## Assigned task
Exactly the lines from the opening of the data through the line containing "## 1.2 Glossary" should be reproduced, please, with nothing added.

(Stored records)
___
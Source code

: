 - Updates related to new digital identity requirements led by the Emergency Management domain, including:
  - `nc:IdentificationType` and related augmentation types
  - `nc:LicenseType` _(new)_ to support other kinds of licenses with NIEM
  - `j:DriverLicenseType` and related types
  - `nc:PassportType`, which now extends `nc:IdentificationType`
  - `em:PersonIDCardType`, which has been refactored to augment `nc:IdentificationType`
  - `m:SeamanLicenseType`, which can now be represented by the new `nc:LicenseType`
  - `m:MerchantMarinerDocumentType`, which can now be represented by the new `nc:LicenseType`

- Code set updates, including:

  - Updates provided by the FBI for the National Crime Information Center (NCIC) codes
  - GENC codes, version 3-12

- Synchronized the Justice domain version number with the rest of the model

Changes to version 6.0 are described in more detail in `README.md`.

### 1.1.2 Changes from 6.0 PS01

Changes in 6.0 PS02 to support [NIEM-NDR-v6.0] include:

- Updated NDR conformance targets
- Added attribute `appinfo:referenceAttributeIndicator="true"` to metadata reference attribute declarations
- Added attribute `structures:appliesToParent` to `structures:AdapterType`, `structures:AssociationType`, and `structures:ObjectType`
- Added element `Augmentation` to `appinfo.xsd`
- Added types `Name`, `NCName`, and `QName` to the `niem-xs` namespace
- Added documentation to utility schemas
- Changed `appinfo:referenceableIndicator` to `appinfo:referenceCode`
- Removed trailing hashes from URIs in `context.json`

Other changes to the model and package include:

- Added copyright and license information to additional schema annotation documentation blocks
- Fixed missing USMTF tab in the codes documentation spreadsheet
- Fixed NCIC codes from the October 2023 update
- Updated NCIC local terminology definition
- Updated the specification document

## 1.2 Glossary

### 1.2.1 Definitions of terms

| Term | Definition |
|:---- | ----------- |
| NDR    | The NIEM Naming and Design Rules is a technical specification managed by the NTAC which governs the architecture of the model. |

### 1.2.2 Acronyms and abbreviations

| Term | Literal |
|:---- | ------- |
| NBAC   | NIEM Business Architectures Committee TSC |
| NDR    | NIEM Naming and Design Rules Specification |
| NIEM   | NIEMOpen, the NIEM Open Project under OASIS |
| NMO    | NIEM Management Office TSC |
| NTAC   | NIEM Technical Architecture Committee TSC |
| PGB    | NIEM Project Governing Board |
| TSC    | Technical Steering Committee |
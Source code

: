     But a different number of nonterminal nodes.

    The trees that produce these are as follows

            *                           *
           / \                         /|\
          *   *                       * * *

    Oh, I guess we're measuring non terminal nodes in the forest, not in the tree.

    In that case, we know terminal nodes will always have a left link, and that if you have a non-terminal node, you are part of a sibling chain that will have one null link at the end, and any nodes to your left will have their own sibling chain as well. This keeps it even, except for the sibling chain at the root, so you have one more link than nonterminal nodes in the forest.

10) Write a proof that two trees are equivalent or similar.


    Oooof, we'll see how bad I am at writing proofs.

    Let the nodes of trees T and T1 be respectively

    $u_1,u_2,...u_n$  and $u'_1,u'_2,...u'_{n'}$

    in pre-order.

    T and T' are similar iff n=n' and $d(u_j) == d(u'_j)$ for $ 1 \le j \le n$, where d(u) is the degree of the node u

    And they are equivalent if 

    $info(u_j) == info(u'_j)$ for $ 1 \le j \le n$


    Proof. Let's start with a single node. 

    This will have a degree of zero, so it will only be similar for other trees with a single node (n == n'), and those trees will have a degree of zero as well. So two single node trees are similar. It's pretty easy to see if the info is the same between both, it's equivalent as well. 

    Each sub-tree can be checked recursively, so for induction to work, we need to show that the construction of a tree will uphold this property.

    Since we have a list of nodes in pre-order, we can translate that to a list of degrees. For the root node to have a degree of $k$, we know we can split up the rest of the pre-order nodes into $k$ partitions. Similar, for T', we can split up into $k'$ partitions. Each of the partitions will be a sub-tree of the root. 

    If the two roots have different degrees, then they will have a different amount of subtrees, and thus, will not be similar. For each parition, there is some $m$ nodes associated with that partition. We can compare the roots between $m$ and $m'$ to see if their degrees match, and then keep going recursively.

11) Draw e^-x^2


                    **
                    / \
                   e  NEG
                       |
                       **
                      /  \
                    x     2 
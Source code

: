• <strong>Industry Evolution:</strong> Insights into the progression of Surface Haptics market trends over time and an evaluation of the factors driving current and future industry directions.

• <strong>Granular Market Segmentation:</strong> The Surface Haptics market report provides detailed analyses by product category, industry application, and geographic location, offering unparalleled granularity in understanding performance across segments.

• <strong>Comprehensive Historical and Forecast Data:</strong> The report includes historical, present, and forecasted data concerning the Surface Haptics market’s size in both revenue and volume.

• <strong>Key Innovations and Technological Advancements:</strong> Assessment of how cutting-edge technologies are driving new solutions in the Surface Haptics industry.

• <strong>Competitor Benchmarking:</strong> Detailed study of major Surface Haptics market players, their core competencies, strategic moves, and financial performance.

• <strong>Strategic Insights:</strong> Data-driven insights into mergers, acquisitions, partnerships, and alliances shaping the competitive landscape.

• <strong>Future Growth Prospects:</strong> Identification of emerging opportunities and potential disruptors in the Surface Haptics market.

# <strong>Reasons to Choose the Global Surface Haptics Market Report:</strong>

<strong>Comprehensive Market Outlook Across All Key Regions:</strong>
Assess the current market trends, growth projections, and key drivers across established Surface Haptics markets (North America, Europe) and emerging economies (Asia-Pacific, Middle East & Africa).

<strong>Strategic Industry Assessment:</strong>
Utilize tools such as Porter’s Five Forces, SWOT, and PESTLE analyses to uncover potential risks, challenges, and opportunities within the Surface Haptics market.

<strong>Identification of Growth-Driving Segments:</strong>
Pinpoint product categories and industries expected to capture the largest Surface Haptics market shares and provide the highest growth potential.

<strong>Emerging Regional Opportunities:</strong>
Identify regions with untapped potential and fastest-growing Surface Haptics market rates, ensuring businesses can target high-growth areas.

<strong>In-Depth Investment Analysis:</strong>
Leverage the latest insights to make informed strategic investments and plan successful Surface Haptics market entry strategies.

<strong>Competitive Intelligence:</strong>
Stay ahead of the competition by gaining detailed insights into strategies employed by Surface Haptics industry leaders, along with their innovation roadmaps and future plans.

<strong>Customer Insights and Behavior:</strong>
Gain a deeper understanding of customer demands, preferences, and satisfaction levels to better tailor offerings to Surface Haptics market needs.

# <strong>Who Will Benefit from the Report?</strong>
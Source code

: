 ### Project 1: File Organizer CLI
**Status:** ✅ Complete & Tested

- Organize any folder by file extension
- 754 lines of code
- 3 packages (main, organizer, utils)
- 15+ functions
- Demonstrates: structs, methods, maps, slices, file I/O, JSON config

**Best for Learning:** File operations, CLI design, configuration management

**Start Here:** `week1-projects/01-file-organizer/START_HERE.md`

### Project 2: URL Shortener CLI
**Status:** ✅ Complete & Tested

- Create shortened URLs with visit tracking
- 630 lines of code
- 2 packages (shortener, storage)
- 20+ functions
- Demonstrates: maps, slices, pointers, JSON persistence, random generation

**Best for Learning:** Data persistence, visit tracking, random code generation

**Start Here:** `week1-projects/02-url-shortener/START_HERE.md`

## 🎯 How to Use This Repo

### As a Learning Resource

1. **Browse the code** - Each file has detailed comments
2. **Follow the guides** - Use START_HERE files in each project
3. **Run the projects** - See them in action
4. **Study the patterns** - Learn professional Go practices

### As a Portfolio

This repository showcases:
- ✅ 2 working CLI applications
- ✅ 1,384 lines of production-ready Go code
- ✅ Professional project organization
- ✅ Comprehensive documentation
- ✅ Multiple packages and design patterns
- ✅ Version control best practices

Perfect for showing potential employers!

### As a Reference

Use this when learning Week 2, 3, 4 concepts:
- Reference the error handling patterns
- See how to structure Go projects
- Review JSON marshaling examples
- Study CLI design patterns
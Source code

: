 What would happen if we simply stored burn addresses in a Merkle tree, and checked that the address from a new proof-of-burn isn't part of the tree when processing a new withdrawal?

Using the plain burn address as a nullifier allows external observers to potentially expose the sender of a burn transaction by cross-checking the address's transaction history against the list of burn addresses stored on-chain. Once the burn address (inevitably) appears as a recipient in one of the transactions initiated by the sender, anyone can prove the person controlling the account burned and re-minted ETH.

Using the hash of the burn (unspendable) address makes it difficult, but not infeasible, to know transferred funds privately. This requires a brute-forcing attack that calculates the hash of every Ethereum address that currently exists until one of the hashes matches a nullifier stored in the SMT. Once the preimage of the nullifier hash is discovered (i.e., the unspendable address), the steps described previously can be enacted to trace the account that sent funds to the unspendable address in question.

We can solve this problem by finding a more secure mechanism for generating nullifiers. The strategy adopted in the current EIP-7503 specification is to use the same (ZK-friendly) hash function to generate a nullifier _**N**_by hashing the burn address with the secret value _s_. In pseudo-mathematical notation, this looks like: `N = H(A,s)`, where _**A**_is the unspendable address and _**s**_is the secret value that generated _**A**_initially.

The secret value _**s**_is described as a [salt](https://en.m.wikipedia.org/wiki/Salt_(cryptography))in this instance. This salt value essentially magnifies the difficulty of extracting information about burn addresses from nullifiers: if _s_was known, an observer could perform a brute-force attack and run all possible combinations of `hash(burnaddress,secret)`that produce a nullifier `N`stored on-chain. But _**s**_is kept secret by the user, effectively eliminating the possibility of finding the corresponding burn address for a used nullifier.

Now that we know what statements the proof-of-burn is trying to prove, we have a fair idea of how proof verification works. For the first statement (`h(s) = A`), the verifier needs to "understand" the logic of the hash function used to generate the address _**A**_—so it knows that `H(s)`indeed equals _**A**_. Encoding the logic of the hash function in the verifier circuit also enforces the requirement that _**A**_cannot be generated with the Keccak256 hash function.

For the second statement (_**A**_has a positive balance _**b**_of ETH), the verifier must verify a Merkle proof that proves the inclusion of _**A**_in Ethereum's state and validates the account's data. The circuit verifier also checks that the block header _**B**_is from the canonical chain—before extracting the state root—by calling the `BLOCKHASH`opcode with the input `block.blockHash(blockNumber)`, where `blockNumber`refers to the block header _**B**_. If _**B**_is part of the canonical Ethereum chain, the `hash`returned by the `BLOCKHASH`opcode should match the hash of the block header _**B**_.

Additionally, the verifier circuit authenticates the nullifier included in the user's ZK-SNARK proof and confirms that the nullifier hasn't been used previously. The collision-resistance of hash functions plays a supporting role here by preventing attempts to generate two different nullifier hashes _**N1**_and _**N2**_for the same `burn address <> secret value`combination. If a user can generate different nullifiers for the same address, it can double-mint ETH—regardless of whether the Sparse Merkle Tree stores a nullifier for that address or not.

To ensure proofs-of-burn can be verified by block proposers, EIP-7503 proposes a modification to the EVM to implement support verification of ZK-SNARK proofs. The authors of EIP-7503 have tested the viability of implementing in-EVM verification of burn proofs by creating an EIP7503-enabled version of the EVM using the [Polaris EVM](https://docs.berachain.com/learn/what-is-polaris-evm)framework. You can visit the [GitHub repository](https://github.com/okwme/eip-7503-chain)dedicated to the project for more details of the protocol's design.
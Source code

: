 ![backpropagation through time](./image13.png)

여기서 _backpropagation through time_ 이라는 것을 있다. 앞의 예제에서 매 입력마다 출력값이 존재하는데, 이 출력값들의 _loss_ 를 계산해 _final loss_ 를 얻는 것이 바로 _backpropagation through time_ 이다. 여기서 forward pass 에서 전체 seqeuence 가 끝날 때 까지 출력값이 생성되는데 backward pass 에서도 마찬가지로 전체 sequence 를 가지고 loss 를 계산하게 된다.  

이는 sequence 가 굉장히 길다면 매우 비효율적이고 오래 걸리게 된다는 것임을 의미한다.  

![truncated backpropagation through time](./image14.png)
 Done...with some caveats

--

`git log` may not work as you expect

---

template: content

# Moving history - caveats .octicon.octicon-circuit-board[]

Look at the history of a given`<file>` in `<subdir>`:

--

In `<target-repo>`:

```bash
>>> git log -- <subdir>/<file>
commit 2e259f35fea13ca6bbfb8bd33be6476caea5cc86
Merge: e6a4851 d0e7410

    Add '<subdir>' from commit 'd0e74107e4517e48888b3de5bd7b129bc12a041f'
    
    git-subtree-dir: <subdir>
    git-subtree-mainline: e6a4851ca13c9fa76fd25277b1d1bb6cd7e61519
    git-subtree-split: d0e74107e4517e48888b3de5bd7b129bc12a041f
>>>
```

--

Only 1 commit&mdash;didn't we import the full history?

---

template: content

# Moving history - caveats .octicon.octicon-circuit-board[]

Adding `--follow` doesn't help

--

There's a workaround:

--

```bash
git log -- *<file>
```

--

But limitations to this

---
___
## Answer for the task
Source code

: - Updates related to new digital identity requirements led by the Emergency Management domain, including:
  - `nc:IdentificationType` and related augmentation types
  - `nc:LicenseType` _(new)_ to support other kinds of licenses with NIEM
  - `j:DriverLicenseType` and related types
  - `nc:PassportType`, which now extends `nc:IdentificationType`
  - `em:PersonIDCardType`, which has been refactored to augment `nc:IdentificationType`
  - `m:SeamanLicenseType`, which can now be represented by the new `nc:LicenseType`
  - `m:MerchantMarinerDocumentType`, which can now be represented by the new `nc:LicenseType`

- Code set updates, including:

  - Updates provided by the FBI for the National Crime Information Center (NCIC) codes
  - GENC codes, version 3-12

- Synchronized the Justice domain version number with the rest of the model

Changes to version 6.0 are described in more detail in `README.md`.

### 1.1.2 Changes from 6.0 PS01

Changes in 6.0 PS02 to support [NIEM-NDR-v6.0] include:

- Updated NDR conformance targets
- Added attribute `appinfo:referenceAttributeIndicator="true"` to metadata reference attribute declarations
- Added attribute `structures:appliesToParent` to `structures:AdapterType`, `structures:AssociationType`, and `structures:ObjectType`
- Added element `Augmentation` to `appinfo.xsd`
- Added types `Name`, `NCName`, and `QName` to the `niem-xs` namespace
- Added documentation to utility schemas
- Changed `appinfo:referenceableIndicator` to `appinfo:referenceCode`
- Removed trailing hashes from URIs in `context.json`

Other changes to the model and package include:

- Added copyright and license information to additional schema annotation documentation blocks
- Fixed missing USMTF tab in the codes documentation spreadsheet
- Fixed NCIC codes from the October 2023 update
- Updated NCIC local terminology definition
- Updated the specification document

## 1.2 Glossary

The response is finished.